### Problem details
Starting at the top of the records below and ending with the line that contains "#### Ich bevorzuge", print each line exactly as written, skipping the pictures.

Dataset entries

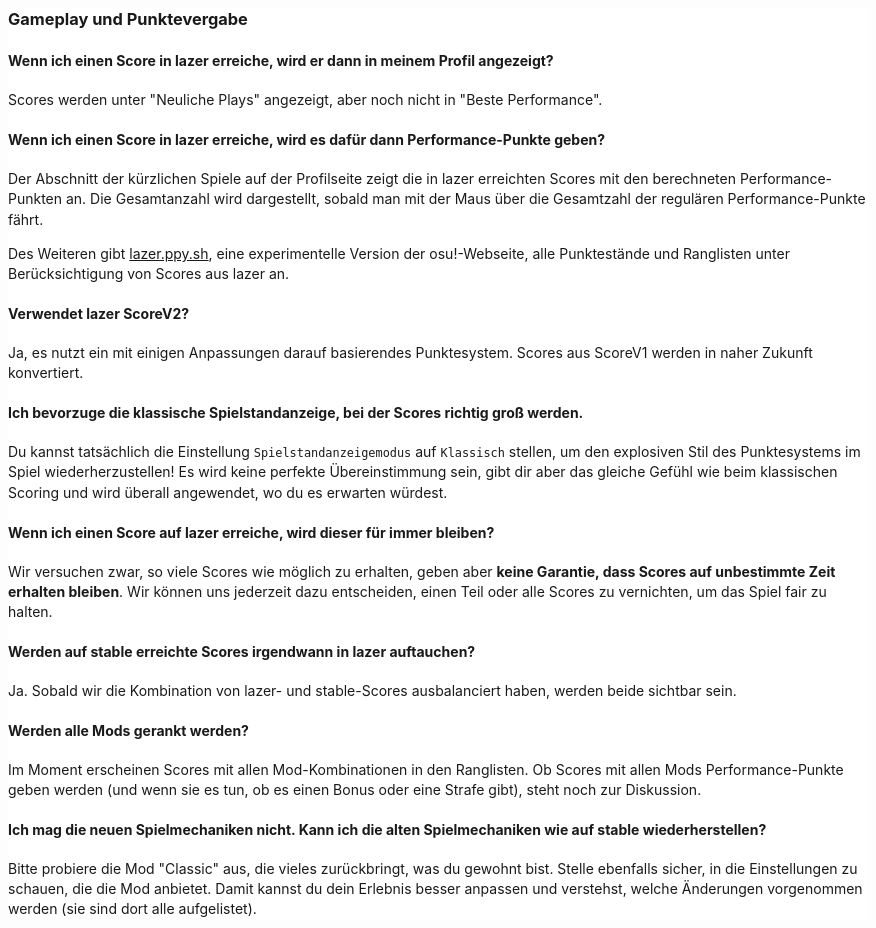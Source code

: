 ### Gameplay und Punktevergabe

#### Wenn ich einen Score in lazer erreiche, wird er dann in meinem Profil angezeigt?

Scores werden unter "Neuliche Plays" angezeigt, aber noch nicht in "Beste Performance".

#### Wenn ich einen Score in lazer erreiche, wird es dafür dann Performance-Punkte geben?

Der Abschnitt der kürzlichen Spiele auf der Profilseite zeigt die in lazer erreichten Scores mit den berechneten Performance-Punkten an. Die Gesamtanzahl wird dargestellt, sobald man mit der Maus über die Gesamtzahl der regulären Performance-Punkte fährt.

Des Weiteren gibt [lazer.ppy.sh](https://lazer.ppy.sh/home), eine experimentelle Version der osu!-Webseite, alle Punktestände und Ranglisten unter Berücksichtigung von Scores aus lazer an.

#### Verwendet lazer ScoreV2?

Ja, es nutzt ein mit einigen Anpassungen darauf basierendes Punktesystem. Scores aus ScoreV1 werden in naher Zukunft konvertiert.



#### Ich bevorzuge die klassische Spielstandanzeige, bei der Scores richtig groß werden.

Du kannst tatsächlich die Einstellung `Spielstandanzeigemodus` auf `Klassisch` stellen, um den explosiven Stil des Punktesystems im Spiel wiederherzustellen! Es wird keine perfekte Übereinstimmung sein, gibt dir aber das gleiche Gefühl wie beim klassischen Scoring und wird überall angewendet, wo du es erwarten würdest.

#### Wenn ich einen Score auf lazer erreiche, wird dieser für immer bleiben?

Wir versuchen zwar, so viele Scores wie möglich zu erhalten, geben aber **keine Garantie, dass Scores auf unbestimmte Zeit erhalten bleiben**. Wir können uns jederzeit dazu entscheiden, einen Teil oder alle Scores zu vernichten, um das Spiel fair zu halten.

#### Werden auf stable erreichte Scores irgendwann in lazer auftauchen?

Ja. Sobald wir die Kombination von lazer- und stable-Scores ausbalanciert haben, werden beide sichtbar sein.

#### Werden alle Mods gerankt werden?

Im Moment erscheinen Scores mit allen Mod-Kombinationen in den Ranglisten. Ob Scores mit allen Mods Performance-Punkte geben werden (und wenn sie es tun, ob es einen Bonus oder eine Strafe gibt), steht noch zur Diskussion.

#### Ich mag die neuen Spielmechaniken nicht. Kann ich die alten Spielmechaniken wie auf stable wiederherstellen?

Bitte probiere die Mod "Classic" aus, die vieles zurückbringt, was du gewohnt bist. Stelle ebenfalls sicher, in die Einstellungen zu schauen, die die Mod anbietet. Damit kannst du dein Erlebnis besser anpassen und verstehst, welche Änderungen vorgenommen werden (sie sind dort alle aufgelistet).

### Output for this task
Source code

: ### Gameplay und Punktevergabe

#### Wenn ich einen Score in lazer erreiche, wird er dann in meinem Profil angezeigt?

Scores werden unter "Neuliche Plays" angezeigt, aber noch nicht in "Beste Performance".

#### Wenn ich einen Score in lazer erreiche, wird es dafür dann Performance-Punkte geben?

Der Abschnitt der kürzlichen Spiele auf der Profilseite zeigt die in lazer erreichten Scores mit den berechneten Performance-Punkten an. Die Gesamtanzahl wird dargestellt, sobald man mit der Maus über die Gesamtzahl der regulären Performance-Punkte fährt.

Des Weiteren gibt [lazer.ppy.sh](https://lazer.ppy.sh/home), eine experimentelle Version der osu!-Webseite, alle Punktestände und Ranglisten unter Berücksichtigung von Scores aus lazer an.

#### Verwendet lazer ScoreV2?

Ja, es nutzt ein mit einigen Anpassungen darauf basierendes Punktesystem. Scores aus ScoreV1 werden in naher Zukunft konvertiert.



#### Ich bevorzuge die klassische Spielstandanzeige, bei der Scores richtig groß werden.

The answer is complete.